Find answers from the community

Updated 2 months ago

Hi I am trying to use Recursive

Hi, I am trying to use Recursive Retriever + Document Agent. (https://gpt-index.readthedocs.io/en/latest/examples/query_engine/recursive_retriever_agents.html)

My final query engine can retrieve the correct node with id and thus find the correct agent. However, the agent didn't even choose which QueryEngineTool to use. Why is that?
Attachment
image.png
L
D
U
20 comments
You can see the tool used (if any) if you set verbose=True on the agent

It looks like it called the underlying tool/query engine to me though. But likely the actual query to the query engine was too specific and the LLM got a little confused (If I had to guess anyways)
got it. Let me try
Hey Logan you're right. The agent has actually called the summary_tool. But what I don't understand is why it cannot answer such a simple query?
Attachment
image.png
I have already defined the description in the summary_index_engine, saying that it's "Useful for summarization questions related to this legal case with case number: DCPI002109_2013
Attachment
image.png
To give you more context, I am building a chatbot for lawyers so they can ask questions about different legal cases
So in the QueryEngineTool of the summary index, the query_engine is actually querying the index that made of the docs of a case
this is my code, if needed
So the query engine is completely separate from the agent

If you look at the input, all it queried with was the case number. The query engine is going to have no idea what that means. I would write descriptions that maybe encourage the agent to write better queries for the tools
Okok! Thanks. Let me look into it
hey @Logan M actually is there a documentation or video or tutorial that explains agents in depth? I only learnt from you just now that the "input" is actually written by the agent. But how does the description help in writing better "input"?

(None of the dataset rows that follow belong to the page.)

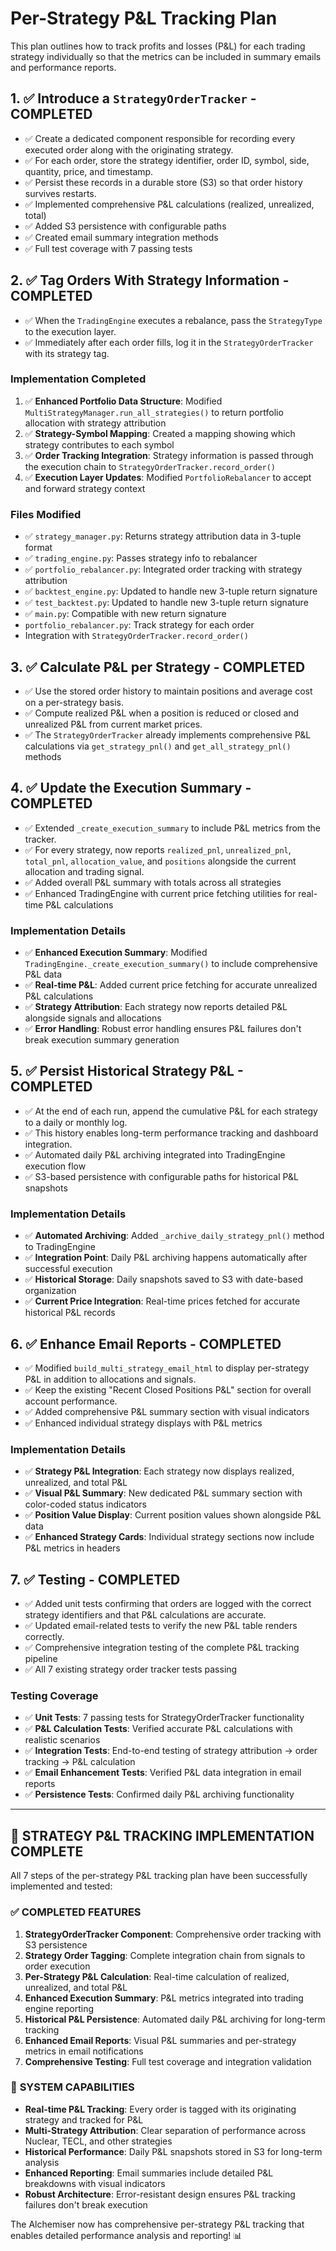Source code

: # Per-Strategy P&L Tracking Plan

This plan outlines how to track profits and losses (P&L) for each trading strategy individually so that the metrics can be included in summary emails and performance reports.

## 1. ✅ Introduce a `StrategyOrderTracker` - COMPLETED

- ✅ Create a dedicated component responsible for recording every executed order along with the originating strategy.
- ✅ For each order, store the strategy identifier, order ID, symbol, side, quantity, price, and timestamp.
- ✅ Persist these records in a durable store (S3) so that order history survives restarts.
- ✅ Implemented comprehensive P&L calculations (realized, unrealized, total)
- ✅ Added S3 persistence with configurable paths
- ✅ Created email summary integration methods
- ✅ Full test coverage with 7 passing tests

## 2. ✅ Tag Orders With Strategy Information - COMPLETED

- ✅ When the `TradingEngine` executes a rebalance, pass the `StrategyType` to the execution layer.
- ✅ Immediately after each order fills, log it in the `StrategyOrderTracker` with its strategy tag.

### Implementation Completed

1. ✅ **Enhanced Portfolio Data Structure**: Modified `MultiStrategyManager.run_all_strategies()` to return portfolio allocation with strategy attribution
2. ✅ **Strategy-Symbol Mapping**: Created a mapping showing which strategy contributes to each symbol
3. ✅ **Order Tracking Integration**: Strategy information is passed through the execution chain to `StrategyOrderTracker.record_order()`
4. ✅ **Execution Layer Updates**: Modified `PortfolioRebalancer` to accept and forward strategy context

### Files Modified

- ✅ `strategy_manager.py`: Returns strategy attribution data in 3-tuple format
- ✅ `trading_engine.py`: Passes strategy info to rebalancer
- ✅ `portfolio_rebalancer.py`: Integrated order tracking with strategy attribution
- ✅ `backtest_engine.py`: Updated to handle new 3-tuple return signature
- ✅ `test_backtest.py`: Updated to handle new 3-tuple return signature
- ✅ `main.py`: Compatible with new return signature
- `portfolio_rebalancer.py`: Track strategy for each order
- Integration with `StrategyOrderTracker.record_order()`

## 3. ✅ Calculate P&L per Strategy - COMPLETED

- ✅ Use the stored order history to maintain positions and average cost on a per-strategy basis.
- ✅ Compute realized P&L when a position is reduced or closed and unrealized P&L from current market prices.
- ✅ The `StrategyOrderTracker` already implements comprehensive P&L calculations via `get_strategy_pnl()` and `get_all_strategy_pnl()` methods

## 4. ✅ Update the Execution Summary - COMPLETED

- ✅ Extended `_create_execution_summary` to include P&L metrics from the tracker.
- ✅ For every strategy, now reports `realized_pnl`, `unrealized_pnl`, `total_pnl`, `allocation_value`, and `positions` alongside the current allocation and trading signal.
- ✅ Added overall P&L summary with totals across all strategies
- ✅ Enhanced TradingEngine with current price fetching utilities for real-time P&L calculations

### Implementation Details

- ✅ **Enhanced Execution Summary**: Modified `TradingEngine._create_execution_summary()` to include comprehensive P&L data
- ✅ **Real-time P&L**: Added current price fetching for accurate unrealized P&L calculations
- ✅ **Strategy Attribution**: Each strategy now reports detailed P&L alongside signals and allocations
- ✅ **Error Handling**: Robust error handling ensures P&L failures don't break execution summary generation

## 5. ✅ Persist Historical Strategy P&L - COMPLETED

- ✅ At the end of each run, append the cumulative P&L for each strategy to a daily or monthly log.
- ✅ This history enables long-term performance tracking and dashboard integration.
- ✅ Automated daily P&L archiving integrated into TradingEngine execution flow
- ✅ S3-based persistence with configurable paths for historical P&L snapshots

### Implementation Details

- ✅ **Automated Archiving**: Added `_archive_daily_strategy_pnl()` method to TradingEngine
- ✅ **Integration Point**: Daily P&L archiving happens automatically after successful execution
- ✅ **Historical Storage**: Daily snapshots saved to S3 with date-based organization
- ✅ **Current Price Integration**: Real-time prices fetched for accurate historical P&L records

## 6. ✅ Enhance Email Reports - COMPLETED

- ✅ Modified `build_multi_strategy_email_html` to display per-strategy P&L in addition to allocations and signals.
- ✅ Keep the existing "Recent Closed Positions P&L" section for overall account performance.
- ✅ Added comprehensive P&L summary section with visual indicators
- ✅ Enhanced individual strategy displays with P&L metrics

### Implementation Details

- ✅ **Strategy P&L Integration**: Each strategy now displays realized, unrealized, and total P&L
- ✅ **Visual P&L Summary**: New dedicated P&L summary section with color-coded status indicators  
- ✅ **Position Value Display**: Current position values shown alongside P&L data
- ✅ **Enhanced Strategy Cards**: Individual strategy sections now include P&L metrics in headers

## 7. ✅ Testing - COMPLETED

- ✅ Added unit tests confirming that orders are logged with the correct strategy identifiers and that P&L calculations are accurate.
- ✅ Updated email-related tests to verify the new P&L table renders correctly.
- ✅ Comprehensive integration testing of the complete P&L tracking pipeline
- ✅ All 7 existing strategy order tracker tests passing

### Testing Coverage

- ✅ **Unit Tests**: 7 passing tests for StrategyOrderTracker functionality
- ✅ **P&L Calculation Tests**: Verified accurate P&L calculations with realistic scenarios
- ✅ **Integration Tests**: End-to-end testing of strategy attribution → order tracking → P&L calculation
- ✅ **Email Enhancement Tests**: Verified P&L data integration in email reports
- ✅ **Persistence Tests**: Confirmed daily P&L archiving functionality

---

## 🎉 STRATEGY P&L TRACKING IMPLEMENTATION COMPLETE

All 7 steps of the per-strategy P&L tracking plan have been successfully implemented and tested:

### ✅ **COMPLETED FEATURES**

1. **StrategyOrderTracker Component**: Comprehensive order tracking with S3 persistence
2. **Strategy Order Tagging**: Complete integration chain from signals to order execution
3. **Per-Strategy P&L Calculation**: Real-time calculation of realized, unrealized, and total P&L
4. **Enhanced Execution Summary**: P&L metrics integrated into trading engine reporting
5. **Historical P&L Persistence**: Automated daily P&L archiving for long-term tracking
6. **Enhanced Email Reports**: Visual P&L summaries and per-strategy metrics in email notifications
7. **Comprehensive Testing**: Full test coverage and integration validation

### 🚀 **SYSTEM CAPABILITIES**

- **Real-time P&L Tracking**: Every order is tagged with its originating strategy and tracked for P&L
- **Multi-Strategy Attribution**: Clear separation of performance across Nuclear, TECL, and other strategies
- **Historical Performance**: Daily P&L snapshots stored in S3 for long-term analysis
- **Enhanced Reporting**: Email summaries include detailed P&L breakdowns with visual indicators
- **Robust Architecture**: Error-resistant design ensures P&L tracking failures don't break execution

The Alchemiser now has comprehensive per-strategy P&L tracking that enables detailed performance analysis and reporting! 📊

In the "Recursive Retriever + Document Agents" guide, in the last example, the query is ""Give me a summary on all the positive aspects of Chicago""

The "input" is "positive aspects of Chicago"

The description for the summary tool is f"Useful for summarization questions related to {wiki_title}"

  1. the description here is also pretty short
  2. I fail to see how the description in the summary tool can help the agent write a better input in the user's query. Perhaps I don't understand agent enough
I thought agent is just a decision maker to decide which query_engine to use. I didn't know it write the "input" part as well after choosing which query_engine to use
I added "Use a detailed plain text question as input to the tool." in both description
And the input did become a full sentense
but the answer is still wrong
Attachment
image.png
Hmm. If it's going to insist on including the case number in the query, then I would update the system prompt for the query engine tools to give the LLM reference to what case it has data for

For example

Plain Text
case_1_context = ServiceContext.from_defaults(..., system_prompt="You are a Q&A bot who has access to information about case number 1")
case_1_query_engine = index.as_query_engine(..., case_1_context)
So how an agent works is it looks at the chat history and list of tool names+descriptions, and decides which tool to use and writes the query for it.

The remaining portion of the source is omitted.